## ACTION ITEM
From the first line to the last, restate the material word for word; pictures stay out.

## DATA
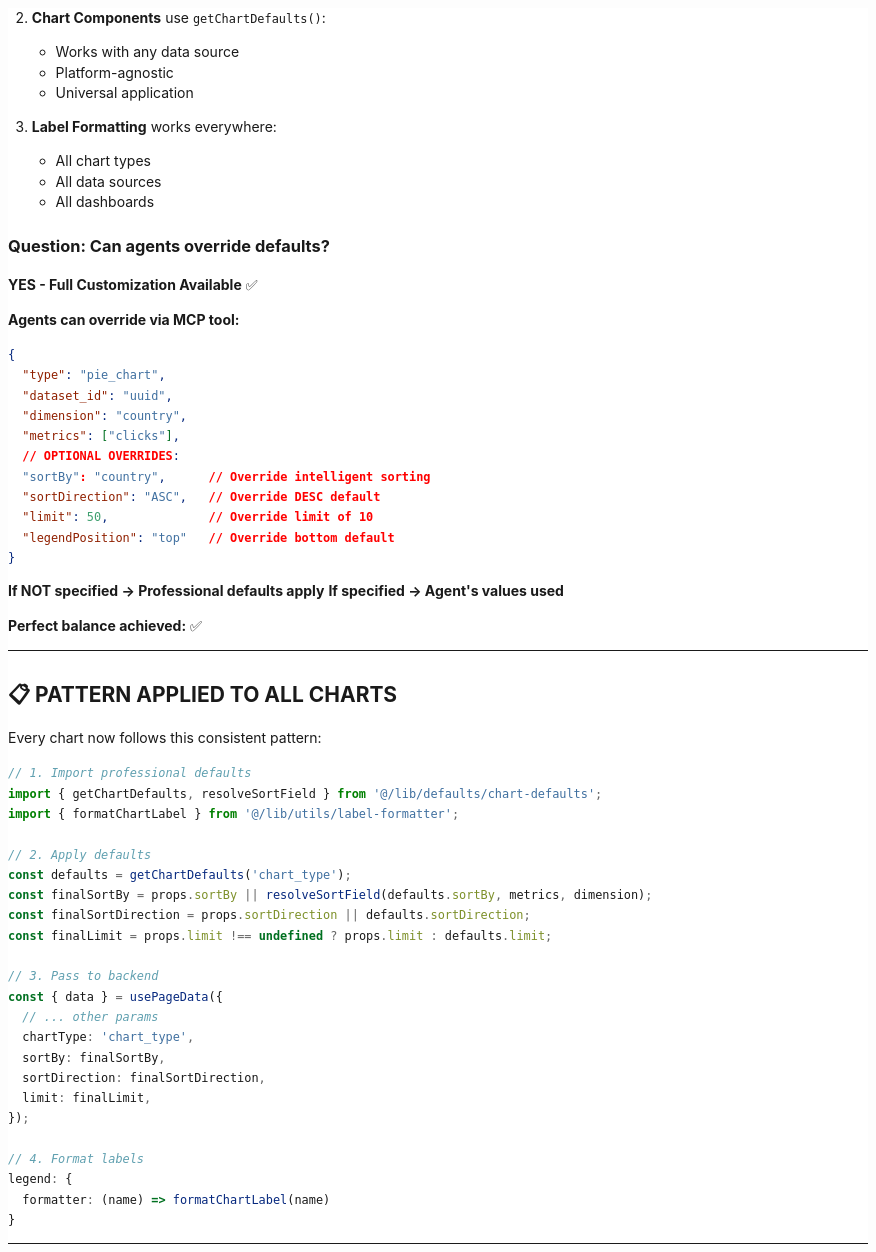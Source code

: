 2. **Chart Components** use `getChartDefaults()`:
   - Works with any data source
   - Platform-agnostic
   - Universal application

3. **Label Formatting** works everywhere:
   - All chart types
   - All data sources
   - All dashboards

### Question: Can agents override defaults?

**YES - Full Customization Available** ✅

**Agents can override via MCP tool:**
```json
{
  "type": "pie_chart",
  "dataset_id": "uuid",
  "dimension": "country",
  "metrics": ["clicks"],
  // OPTIONAL OVERRIDES:
  "sortBy": "country",      // Override intelligent sorting
  "sortDirection": "ASC",   // Override DESC default
  "limit": 50,              // Override limit of 10
  "legendPosition": "top"   // Override bottom default
}
```

**If NOT specified → Professional defaults apply**
**If specified → Agent's values used**

**Perfect balance achieved:** ✅

---

## 📋 PATTERN APPLIED TO ALL CHARTS

Every chart now follows this consistent pattern:

```typescript
// 1. Import professional defaults
import { getChartDefaults, resolveSortField } from '@/lib/defaults/chart-defaults';
import { formatChartLabel } from '@/lib/utils/label-formatter';

// 2. Apply defaults
const defaults = getChartDefaults('chart_type');
const finalSortBy = props.sortBy || resolveSortField(defaults.sortBy, metrics, dimension);
const finalSortDirection = props.sortDirection || defaults.sortDirection;
const finalLimit = props.limit !== undefined ? props.limit : defaults.limit;

// 3. Pass to backend
const { data } = usePageData({
  // ... other params
  chartType: 'chart_type',
  sortBy: finalSortBy,
  sortDirection: finalSortDirection,
  limit: finalLimit,
});

// 4. Format labels
legend: {
  formatter: (name) => formatChartLabel(name)
}
```

---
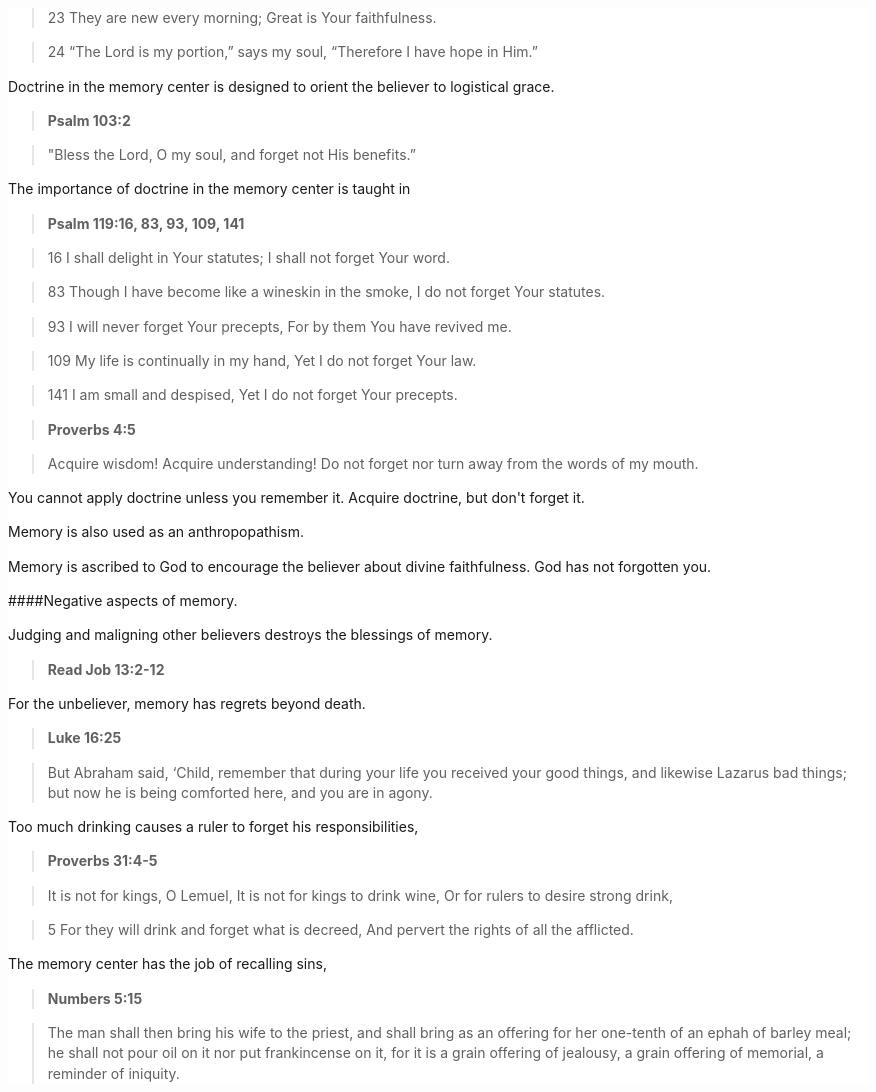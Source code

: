 >23 They are new every morning; Great is Your faithfulness.

>24 “The Lord is my portion,” says my soul, “Therefore I have hope in Him.”

Doctrine in the memory center is designed to orient the believer to logistical grace. 

>**Psalm 103:2**

>"Bless the Lord, O my soul, and forget not His benefits.”

The importance of doctrine in the memory center is taught in 

>**Psalm 119:16, 83, 93, 109, 141**

>16 I shall delight in Your statutes; I shall not forget Your word.

>83 Though I have become like a wineskin in the smoke, I do not forget Your statutes.

>93 I will never forget Your precepts, For by them You have revived me.

>109 My life is continually in my hand, Yet I do not forget Your law.

>141 I am small and despised, Yet I do not forget Your precepts.

>**Proverbs 4:5**

>Acquire wisdom! Acquire understanding! Do not forget nor turn away from the words of my mouth.

You cannot apply doctrine unless you remember it.  Acquire doctrine, but don't forget it.

Memory is also used as an anthropopathism. 

Memory is ascribed to God to encourage the believer about divine faithfulness.  God has not forgotten you.

####Negative aspects of memory.

Judging and maligning other believers destroys the blessings of memory.

>**Read Job 13:2-12**

For the unbeliever, memory has regrets beyond death.

>**Luke 16:25**

>But Abraham said, ‘Child, remember that during your life you received your good things, and likewise Lazarus bad things; but now he is being comforted here, and you are in agony.

Too much drinking causes a ruler to forget his responsibilities,

>**Proverbs 31:4-5**

>It is not for kings, O Lemuel, It is not for kings to drink wine, Or for rulers to desire strong drink,

>5 For they will drink and forget what is decreed, And pervert the rights of all the afflicted.

The memory center has the job of recalling sins, 

>**Numbers 5:15**

>The man shall then bring his wife to the priest, and shall bring as an offering for her one-tenth of an ephah of barley meal; he shall not pour oil on it nor put frankincense on it, for it is a grain offering of jealousy, a grain offering of memorial, a reminder of iniquity.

## OUTPUT FOR THIS EXERCISE
Source code

: 2. **Chart Components** use `getChartDefaults()`:
   - Works with any data source
   - Platform-agnostic
   - Universal application

3. **Label Formatting** works everywhere:
   - All chart types
   - All data sources
   - All dashboards

### Question: Can agents override defaults?

**YES - Full Customization Available** ✅

**Agents can override via MCP tool:**
```json
{
  "type": "pie_chart",
  "dataset_id": "uuid",
  "dimension": "country",
  "metrics": ["clicks"],
  // OPTIONAL OVERRIDES:
  "sortBy": "country",      // Override intelligent sorting
  "sortDirection": "ASC",   // Override DESC default
  "limit": 50,              // Override limit of 10
  "legendPosition": "top"   // Override bottom default
}
```

**If NOT specified → Professional defaults apply**
**If specified → Agent's values used**

**Perfect balance achieved:** ✅

---

## 📋 PATTERN APPLIED TO ALL CHARTS

Every chart now follows this consistent pattern:

```typescript
// 1. Import professional defaults
import { getChartDefaults, resolveSortField } from '@/lib/defaults/chart-defaults';
import { formatChartLabel } from '@/lib/utils/label-formatter';

// 2. Apply defaults
const defaults = getChartDefaults('chart_type');
const finalSortBy = props.sortBy || resolveSortField(defaults.sortBy, metrics, dimension);
const finalSortDirection = props.sortDirection || defaults.sortDirection;
const finalLimit = props.limit !== undefined ? props.limit : defaults.limit;

// 3. Pass to backend
const { data } = usePageData({
  // ... other params
  chartType: 'chart_type',
  sortBy: finalSortBy,
  sortDirection: finalSortDirection,
  limit: finalLimit,
});

// 4. Format labels
legend: {
  formatter: (name) => formatChartLabel(name)
}
```

---
Source code

: >23 They are new every morning; Great is Your faithfulness.

>24 “The Lord is my portion,” says my soul, “Therefore I have hope in Him.”

Doctrine in the memory center is designed to orient the believer to logistical grace. 

>**Psalm 103:2**

>"Bless the Lord, O my soul, and forget not His benefits.”

The importance of doctrine in the memory center is taught in 

>**Psalm 119:16, 83, 93, 109, 141**

>16 I shall delight in Your statutes; I shall not forget Your word.

>83 Though I have become like a wineskin in the smoke, I do not forget Your statutes.

>93 I will never forget Your precepts, For by them You have revived me.

>109 My life is continually in my hand, Yet I do not forget Your law.

>141 I am small and despised, Yet I do not forget Your precepts.

>**Proverbs 4:5**

>Acquire wisdom! Acquire understanding! Do not forget nor turn away from the words of my mouth.

You cannot apply doctrine unless you remember it.  Acquire doctrine, but don't forget it.

Memory is also used as an anthropopathism. 

Memory is ascribed to God to encourage the believer about divine faithfulness.  God has not forgotten you.

####Negative aspects of memory.

Judging and maligning other believers destroys the blessings of memory.

>**Read Job 13:2-12**

For the unbeliever, memory has regrets beyond death.

>**Luke 16:25**

>But Abraham said, ‘Child, remember that during your life you received your good things, and likewise Lazarus bad things; but now he is being comforted here, and you are in agony.

Too much drinking causes a ruler to forget his responsibilities,

>**Proverbs 31:4-5**

>It is not for kings, O Lemuel, It is not for kings to drink wine, Or for rulers to desire strong drink,

>5 For they will drink and forget what is decreed, And pervert the rights of all the afflicted.

The memory center has the job of recalling sins, 

>**Numbers 5:15**

>The man shall then bring his wife to the priest, and shall bring as an offering for her one-tenth of an ephah of barley meal; he shall not pour oil on it nor put frankincense on it, for it is a grain offering of jealousy, a grain offering of memorial, a reminder of iniquity.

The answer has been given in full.